TO DO – Retrieve every line of the data holding the word "Registration".

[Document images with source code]
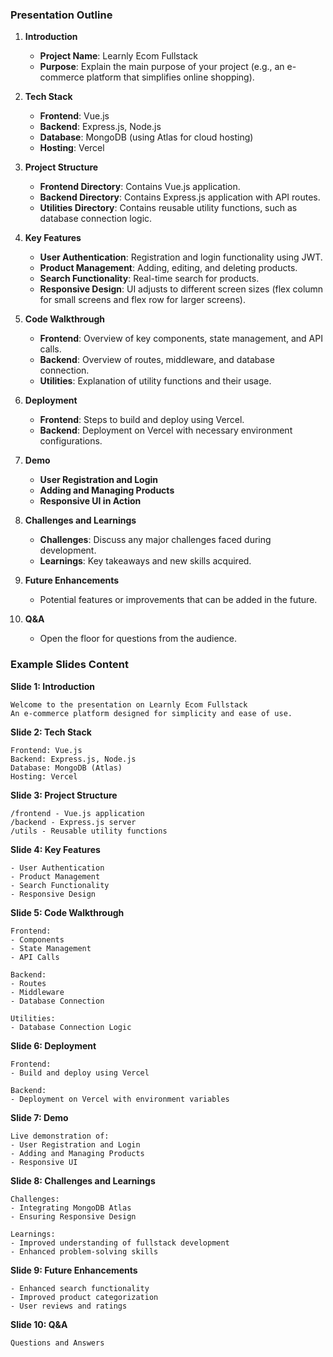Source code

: ### Presentation Outline

1. **Introduction**
    - **Project Name**: Learnly Ecom Fullstack
    - **Purpose**: Explain the main purpose of your project (e.g., an e-commerce platform that simplifies online shopping).

2. **Tech Stack**
    - **Frontend**: Vue.js
    - **Backend**: Express.js, Node.js
    - **Database**: MongoDB (using Atlas for cloud hosting)
    - **Hosting**: Vercel

3. **Project Structure**
    - **Frontend Directory**: Contains Vue.js application.
    - **Backend Directory**: Contains Express.js application with API routes.
    - **Utilities Directory**: Contains reusable utility functions, such as database connection logic.

4. **Key Features**
    - **User Authentication**: Registration and login functionality using JWT.
    - **Product Management**: Adding, editing, and deleting products.
    - **Search Functionality**: Real-time search for products.
    - **Responsive Design**: UI adjusts to different screen sizes (flex column for small screens and flex row for larger screens).

5. **Code Walkthrough**
    - **Frontend**: Overview of key components, state management, and API calls.
    - **Backend**: Overview of routes, middleware, and database connection.
    - **Utilities**: Explanation of utility functions and their usage.

6. **Deployment**
    - **Frontend**: Steps to build and deploy using Vercel.
    - **Backend**: Deployment on Vercel with necessary environment configurations.

7. **Demo**
    - **User Registration and Login**
    - **Adding and Managing Products**
    - **Responsive UI in Action**

8. **Challenges and Learnings**
    - **Challenges**: Discuss any major challenges faced during development.
    - **Learnings**: Key takeaways and new skills acquired.

9. **Future Enhancements**
    - Potential features or improvements that can be added in the future.

10. **Q&A**
    - Open the floor for questions from the audience.

### Example Slides Content

**Slide 1: Introduction**
```
Welcome to the presentation on Learnly Ecom Fullstack
An e-commerce platform designed for simplicity and ease of use.
```

**Slide 2: Tech Stack**
```
Frontend: Vue.js
Backend: Express.js, Node.js
Database: MongoDB (Atlas)
Hosting: Vercel
```

**Slide 3: Project Structure**
```
/frontend - Vue.js application
/backend - Express.js server
/utils - Reusable utility functions
```

**Slide 4: Key Features**
```
- User Authentication
- Product Management
- Search Functionality
- Responsive Design
```

**Slide 5: Code Walkthrough**
```
Frontend:
- Components
- State Management
- API Calls

Backend:
- Routes
- Middleware
- Database Connection

Utilities:
- Database Connection Logic
```

**Slide 6: Deployment**
```
Frontend:
- Build and deploy using Vercel

Backend:
- Deployment on Vercel with environment variables
```

**Slide 7: Demo**
```
Live demonstration of:
- User Registration and Login
- Adding and Managing Products
- Responsive UI
```

**Slide 8: Challenges and Learnings**
```
Challenges:
- Integrating MongoDB Atlas
- Ensuring Responsive Design

Learnings:
- Improved understanding of fullstack development
- Enhanced problem-solving skills
```

**Slide 9: Future Enhancements**
```
- Enhanced search functionality
- Improved product categorization
- User reviews and ratings
```

**Slide 10: Q&A**
```
Questions and Answers
```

EXERCISE RESULT –
    - **User Authentication**: Registration and login functionality using JWT.
    - **User Registration and Login**
- User Registration and Login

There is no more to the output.